What the task asks:
The lines to be copied are those below that contain "logo".
Data Start Marker
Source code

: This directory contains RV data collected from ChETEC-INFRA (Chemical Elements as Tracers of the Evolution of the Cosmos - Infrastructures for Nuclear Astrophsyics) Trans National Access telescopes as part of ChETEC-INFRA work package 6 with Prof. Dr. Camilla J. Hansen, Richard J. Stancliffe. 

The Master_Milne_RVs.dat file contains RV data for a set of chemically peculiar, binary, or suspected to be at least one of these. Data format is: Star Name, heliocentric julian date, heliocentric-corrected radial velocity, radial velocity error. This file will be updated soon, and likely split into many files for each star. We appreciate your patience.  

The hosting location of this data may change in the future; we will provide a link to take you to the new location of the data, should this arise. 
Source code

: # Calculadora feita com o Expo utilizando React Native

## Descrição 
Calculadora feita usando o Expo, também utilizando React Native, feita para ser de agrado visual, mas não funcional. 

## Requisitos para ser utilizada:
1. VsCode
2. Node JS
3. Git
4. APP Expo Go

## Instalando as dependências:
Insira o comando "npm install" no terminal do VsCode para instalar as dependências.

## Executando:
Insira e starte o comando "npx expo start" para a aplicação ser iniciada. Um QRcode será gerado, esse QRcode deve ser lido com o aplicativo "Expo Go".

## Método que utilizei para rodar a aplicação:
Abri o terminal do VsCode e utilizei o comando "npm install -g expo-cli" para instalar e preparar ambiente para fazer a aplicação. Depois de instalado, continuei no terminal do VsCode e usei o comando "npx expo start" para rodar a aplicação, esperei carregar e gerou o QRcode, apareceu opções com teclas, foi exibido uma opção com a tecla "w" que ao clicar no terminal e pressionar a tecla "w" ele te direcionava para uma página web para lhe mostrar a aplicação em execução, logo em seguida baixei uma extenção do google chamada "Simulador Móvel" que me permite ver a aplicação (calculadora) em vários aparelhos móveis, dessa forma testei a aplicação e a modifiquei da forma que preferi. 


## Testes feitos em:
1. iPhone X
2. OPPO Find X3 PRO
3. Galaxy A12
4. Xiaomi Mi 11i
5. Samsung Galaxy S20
Data End Marker
Data Start Marker
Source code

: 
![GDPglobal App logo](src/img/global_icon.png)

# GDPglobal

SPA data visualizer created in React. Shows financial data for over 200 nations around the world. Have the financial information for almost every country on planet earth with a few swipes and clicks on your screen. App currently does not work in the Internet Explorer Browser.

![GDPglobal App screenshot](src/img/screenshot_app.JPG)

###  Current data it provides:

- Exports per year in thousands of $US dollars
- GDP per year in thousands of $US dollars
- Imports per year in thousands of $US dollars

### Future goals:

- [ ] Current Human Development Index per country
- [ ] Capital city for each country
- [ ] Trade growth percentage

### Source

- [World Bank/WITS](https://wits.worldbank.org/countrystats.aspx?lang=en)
Data End Marker
Solution to this problem:
Abri o terminal do VsCode e utilizei o comando "npm install -g expo-cli" para instalar e preparar ambiente para fazer a aplicação. Depois de instalado, continuei no terminal do VsCode e usei o comando "npx expo start" para rodar a aplicação, esperei carregar e gerou o QRcode, apareceu opções com teclas, foi exibido uma opção com a tecla "w" que ao clicar no terminal e pressionar a tecla "w" ele te direcionava para uma página web para lhe mostrar a aplicação em execução, logo em seguida baixei uma extenção do google chamada "Simulador Móvel" que me permite ver a aplicação (calculadora) em vários aparelhos móveis, dessa forma testei a aplicação e a modifiquei da forma que preferi. 
![GDPglobal App logo](src/img/global_icon.png)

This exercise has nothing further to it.